FCC Process Role

Fluid catalytic cracking converts heavy oil to lighter products using fluidized catalyst. Reactor vapors carry entrained catalyst particles requiring removal before fractionation. Cyclone separators capture catalyst using centrifugal force. Clean vapors flow to fractionator while recovered catalyst returns to process.

Cyclone Design

Two-stage separation with primary and secondary cyclones. Gas enters tangentially creating high-speed rotation. Centrifugal force throws particles to walls. Cleaned gas exits through center vortex finder. Particles slide down walls into diplegs. Collection hoppers gather catalyst for return.

Multi-Cyclone Assembly

Multiple cyclone tubes arranged in parallel handling total reactor vapor flow. Each tube operates independently.

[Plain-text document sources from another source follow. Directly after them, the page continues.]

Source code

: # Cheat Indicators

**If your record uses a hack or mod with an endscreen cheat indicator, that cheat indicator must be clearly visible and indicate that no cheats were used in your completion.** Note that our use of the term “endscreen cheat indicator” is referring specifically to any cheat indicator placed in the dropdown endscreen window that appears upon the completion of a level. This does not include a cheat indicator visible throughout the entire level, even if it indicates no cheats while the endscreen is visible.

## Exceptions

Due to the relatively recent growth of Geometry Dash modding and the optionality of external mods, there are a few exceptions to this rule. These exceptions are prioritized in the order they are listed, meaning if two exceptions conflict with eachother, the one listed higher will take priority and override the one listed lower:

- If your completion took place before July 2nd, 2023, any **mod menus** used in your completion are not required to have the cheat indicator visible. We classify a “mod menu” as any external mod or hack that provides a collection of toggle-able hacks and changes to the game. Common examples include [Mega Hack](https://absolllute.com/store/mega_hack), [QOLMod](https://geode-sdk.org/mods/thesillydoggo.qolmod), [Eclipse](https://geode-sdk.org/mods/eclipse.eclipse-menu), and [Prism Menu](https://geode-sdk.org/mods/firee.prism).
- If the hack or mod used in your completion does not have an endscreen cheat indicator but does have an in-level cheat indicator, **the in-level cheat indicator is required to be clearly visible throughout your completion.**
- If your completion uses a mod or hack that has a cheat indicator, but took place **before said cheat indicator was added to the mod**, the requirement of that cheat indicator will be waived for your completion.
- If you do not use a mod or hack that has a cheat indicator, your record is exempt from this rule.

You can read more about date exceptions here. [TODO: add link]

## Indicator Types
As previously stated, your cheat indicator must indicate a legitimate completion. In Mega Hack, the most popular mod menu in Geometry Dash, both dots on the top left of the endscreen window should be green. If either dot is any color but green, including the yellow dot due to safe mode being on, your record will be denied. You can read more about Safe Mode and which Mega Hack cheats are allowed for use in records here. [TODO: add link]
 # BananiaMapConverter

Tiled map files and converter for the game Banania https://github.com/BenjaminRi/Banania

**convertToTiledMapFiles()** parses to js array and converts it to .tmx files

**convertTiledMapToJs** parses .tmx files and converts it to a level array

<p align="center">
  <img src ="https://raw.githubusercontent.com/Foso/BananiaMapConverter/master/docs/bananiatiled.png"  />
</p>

Combined capacity handles gas rates from reactor. Redundancy allows continued operation if individual cyclone fails. Modular design suits various FCC capacities.

Operating Conditions

Reactor conditions typically 500-550C and 2-3 bar. High temperature requires refractory lining and alloy materials. Design withstands thermal cycling during startup and shutdown. Expansion joints accommodate thermal growth.

Material Selection

Carbon steel shells with refractory lining protect from high temperature and catalyst erosion. Wear-resistant materials in high-velocity zones. Diplegs use abrasion-resistant alloys. Design handles erosive catalyst particles at extreme conditions.

Separation Efficiency

Primary cyclones remove 95-99% of catalyst particles. Secondary stage polishes gas to under 50 ppm catalyst carryover. Combined efficiency protects downstream fractionator from fouling while maximizing catalyst retention.

Dipleg Function

Vertical pipes below cyclones prevent gas backflow while allowing catalyst flow to hoppers. Proper length maintains pressure seal. Flapper valves or J-bends prevent vapor short-circuiting. Critical for separation integrity.

Catalyst Return

Collection hoppers gather separated catalyst. Slide valves control flow back to regenerator or reactor. Level management prevents hopper overflow. Continuous catalyst circulation maintains FCC operation.

Erosion Management

High-velocity catalyst-laden gas causes erosion. Wear-resistant linings extend life. Regular inspection monitors erosion rates. Design includes replaceable wear sections. Typical life 5-10 years between major maintenance.

Construction Standards

Design per ASME Section VIII for pressure service. Refractory installation per API standards. Materials for high-temperature erosive service. Complete structural analysis and thermal design. Comprehensive documentation with performance guarantees.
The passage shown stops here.